Todo solo tem seu banco de sementes de ervas daninhas: diz o ditado que uma semente de um ano são sete anos de ervas daninhas, mas na verdade são décadas para várias delas. Eles estão lá não para incomodá-lo, mas para agir como um colete salva-vidas para o solo. O solo exposto e livre de ervas daninhas é muito facilmente danificado ou erodido pelo clima: o sol o queima, o vento assola, a chuva o abate, compactando-o ou se vier um dilúvio, causando escoamento. Mais uma vez, aqueles vários milhões de anos de evolução não eram um sistema parado, mas avançando para um ponto de auto-resiliência. A grande maioria das sementes de ervas daninhas precisa de luz para germinar. Quanto mais você perturba o solo, abrindo-o, cavando coisas, mais luz você deixa entrar e mais o solo tem que correr para se proteger. Ele libera seu banco de sementes de ervas daninhas como uma camada protetora para manter o sistema unido.

Facilitar a remoção de ervas daninhas
Falando em ervas daninhas, é hora de abandonarmos a palavra completamente. Até mesmo a própria exposição de flores de Chelsea já está a redefinir  as ervas daninhas como “plantas heroicas”. Talvez possamos falar deles como pessoas comuns ou anciãos (eles existem há muito mais tempo do que nós), porque cada erva daninha no seu jardim está a tentar lhe dizer algo muito importante.

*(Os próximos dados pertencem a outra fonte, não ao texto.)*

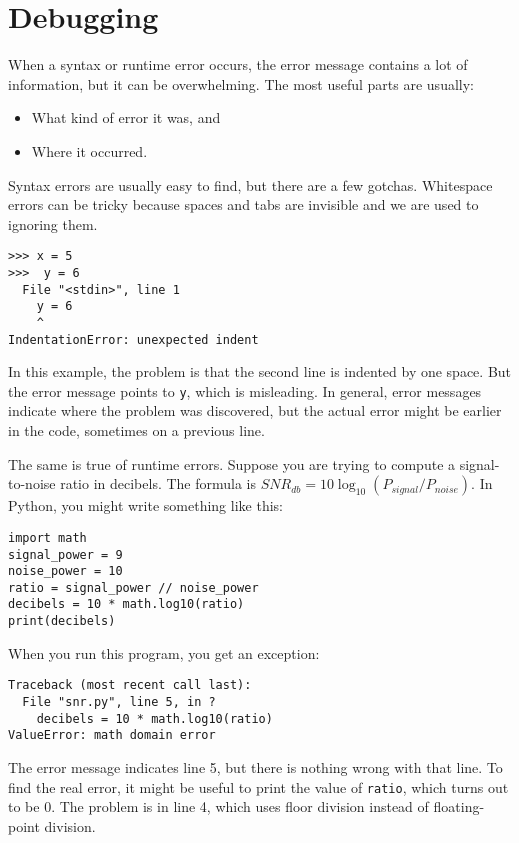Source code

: \section{Debugging}
\label{whitespace}

When a syntax or runtime error occurs, the error message contains
a lot of information, but it can be overwhelming.  The most
useful parts are usually:

\begin{itemize}

\item What kind of error it was, and

\item Where it occurred.

\end{itemize}

Syntax errors are usually easy to find, but there are a few
gotchas.  Whitespace errors can be tricky because spaces and
tabs are invisible and we are used to ignoring them.

\begin{verbatim}
>>> x = 5
>>>  y = 6
  File "<stdin>", line 1
    y = 6
    ^
IndentationError: unexpected indent
\end{verbatim}
%
In this example, the problem is that the second line is indented by
one space.  But the error message points to {\tt y}, which is
misleading.  In general, error messages indicate where the problem was
discovered, but the actual error might be earlier in the code,
sometimes on a previous line.

The same is true of runtime errors.  Suppose you are trying
to compute a signal-to-noise ratio in decibels.  The formula
is $SNR_{db} = 10 \log_{10} (P_{signal} / P_{noise})$.  In Python,
you might write something like this:

\begin{verbatim}
import math
signal_power = 9
noise_power = 10
ratio = signal_power // noise_power
decibels = 10 * math.log10(ratio)
print(decibels)
\end{verbatim}
%
When you run this program, you get an exception:
%

\begin{verbatim}
Traceback (most recent call last):
  File "snr.py", line 5, in ?
    decibels = 10 * math.log10(ratio)
ValueError: math domain error
\end{verbatim}
%
The error message indicates line 5, but there is nothing
wrong with that line.  To find the real error, it might be
useful to print the value of {\tt ratio}, which turns out to
be 0.  The problem is in line 4, which uses floor division
instead of floating-point division.

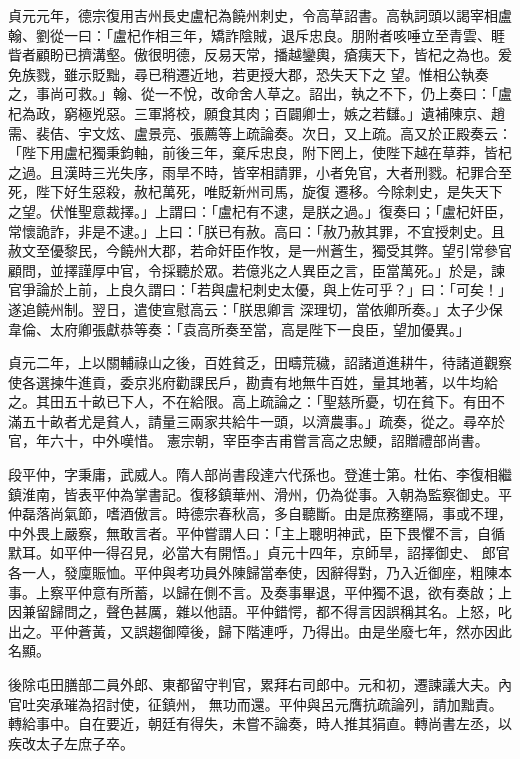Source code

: \begin{pinyinscope}
 貞元元年，德宗復用吉州長史盧杞為饒州刺史，令高草詔書。高執詞頭以謁宰相盧翰、劉從一曰：「盧杞作相三年，矯詐陰賊，退斥忠良。朋附者咳唾立至青雲、睚眥者顧盼已擠溝壑。傲很明德，反易天常，播越鑾輿，瘡痍天下，皆杞之為也。爰免族戮，雖示貶黜，尋已稍遷近地，若更授大郡，恐失天下之
 望。惟相公執奏之，事尚可救。」翰、從一不悅，改命舍人草之。詔出，執之不下，仍上奏曰：「盧杞為政，窮極兇惡。三軍將校，願食其肉；百闢卿士，嫉之若讎。」遺補陳京、趙需、裴佶、宇文炫、盧景亮、張薦等上疏論奏。次日，又上疏。高又於正殿奏云：「陛下用盧杞獨秉鈞軸，前後三年，棄斥忠良，附下罔上，使陛下越在草莽，皆杞之過。且漢時三光失序，雨旱不時，皆宰相請罪，小者免官，大者刑戮。杞罪合至死，陛下好生惡殺，赦杞萬死，唯貶新州司馬，旋復
 遷移。今除刺史，是失天下之望。伏惟聖意裁擇。」上謂曰：「盧杞有不逮，是朕之過。」復奏曰；「盧杞奸臣，常懷詭詐，非是不逮。」上曰：「朕已有赦。高曰：「赦乃赦其罪，不宜授刺史。且赦文至優黎民，今饒州大郡，若命奸臣作牧，是一州蒼生，獨受其弊。望引常參官顧問，並擇謹厚中官，令採聽於眾。若億兆之人異臣之言，臣當萬死。」於是，諫官爭論於上前，上良久謂曰：「若與盧杞刺史太優，與上佐可乎？」曰：「可矣！」遂追饒州制。翌日，遣使宣慰高云：「朕思卿言
 深理切，當依卿所奏。」太子少保韋倫、太府卿張獻恭等奏：「袁高所奏至當，高是陛下一良臣，望加優異。」



 貞元二年，上以關輔祿山之後，百姓貧乏，田疇荒穢，詔諸道進耕牛，待諸道觀察使各選揀牛進貢，委京兆府勸課民戶，勘責有地無牛百姓，量其地著，以牛均給之。其田五十畝已下人，不在給限。高上疏論之：「聖慈所憂，切在貧下。有田不滿五十畝者尤是貧人，請量三兩家共給牛一頭，以濟農事。」疏奏，從之。尋卒於官，年六十，中外嘆惜。
 憲宗朝，宰臣李吉甫嘗言高之忠鯁，詔贈禮部尚書。



 段平仲，字秉庸，武威人。隋人部尚書段達六代孫也。登進士第。杜佑、李復相繼鎮淮南，皆表平仲為掌書記。復移鎮華州、滑州，仍為從事。入朝為監察御史。平仲磊落尚氣節，嗜酒傲言。時德宗春秋高，多自聽斷。由是庶務壅隔，事或不理，中外畏上嚴察，無敢言者。平仲嘗謂人曰：「主上聰明神武，臣下畏懼不言，自循默耳。如平仲一得召見，必當大有開悟。」貞元十四年，京師旱，詔擇御史、
 郎官各一人，發廩賑恤。平仲與考功員外陳歸當奉使，因辭得對，乃入近御座，粗陳本事。上察平仲意有所蓄，以歸在側不言。及奏事畢退，平仲獨不退，欲有奏啟；上因兼留歸問之，聲色甚厲，雜以他語。平仲錯愕，都不得言因誤稱其名。上怒，叱出之。平仲蒼黃，又誤趨御障後，歸下階連呼，乃得出。由是坐廢七年，然亦因此名顯。



 後除屯田膳部二員外郎、東都留守判官，累拜右司郎中。元和初，遷諫議大夫。內官吐突承璀為招討使，征鎮州，
 無功而還。平仲與呂元膺抗疏論列，請加黜責。轉給事中。自在要近，朝廷有得失，未嘗不論奏，時人推其狷直。轉尚書左丞，以疾改太子左庶子卒。




\end{pinyinscope}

Quanto mais um tipo domina, mais alto é o sermão. Os dentes-de-leão estão dizendo que seu solo é um pouco compacto, com poucos nutrientes superficiais, principalmente cálcio e potássio; as urtigas dizem que há muito azoto na superfície (não tão bom quanto parece). Uma enxurrada de ervas daninhas anuais – erva-do-mato comum, morugem e agrião-menor – dizem que o seu solo é dominado por bactérias, enquanto cardos, docas, alcanetes verdes e confrei são outro sinal de que a superfície está com poucos nutrientes e apenas aqueles com raízes longas para minar a camada do subsolo pode prosperar. As silvas tendem a proliferar onde há excesso de azoto, mas a terra foi deixada em paz para que elas possam se desenvolver melhor. Há alguma evidência, porém, de que elas têm um papel potencial na regeneração natural de mudas de árvores: os cervos não vão pastar no meio de um matagal e, numa floresta, isso significa que as mudas de árvores não serão mordiscadas, enquanto os fungos micorrízicos vão explorar a rede da floresta para aumentar as mudas com crescimento suficiente para compensá-lo e sair do matagal.

Uma vez que você comece a estudar a ecologia de qualquer coisa que chamamos levianamente de erva daninha, você descobrirá que é fundamental na reciclagem de nutrientes, fornecendo alimento na forma de néctar e pólen para todos os tipos de insetos, em todos os tipos de clima. E não apenas para polinizadores, mas também para coisas como minadores de folhas que se transformam em micro-mariposas e moscas que se transformam em comida para bocas famintas saindo do ninho, que se transformam em comida para aves de rapina voando alto. "Eu sei", eu ouço você chorar. Claro que sim, mas aposto que você ainda sai capinando quando não precisa.

Muitas dessas pessoas comuns chegam para ajudar o solo. Se você diminuir a remoção de ervas daninhas (você ainda terá que intervir algumas vezes) e, em vez disso, prestar atenção ao solo, muitas das pessoas comuns rapidamente se tornarão pessoas ocasionais. Os anuais são um sinal de que o solo se tornou dominado por bactérias, tendo evoluído de planícies aluviais a prados e campos, e prosperando na companhia de bactérias. Eles não prosperam nos solos dominados por fungos das florestas. Os fungos prosperam em solo rico em carbono porque é isso que eles comem.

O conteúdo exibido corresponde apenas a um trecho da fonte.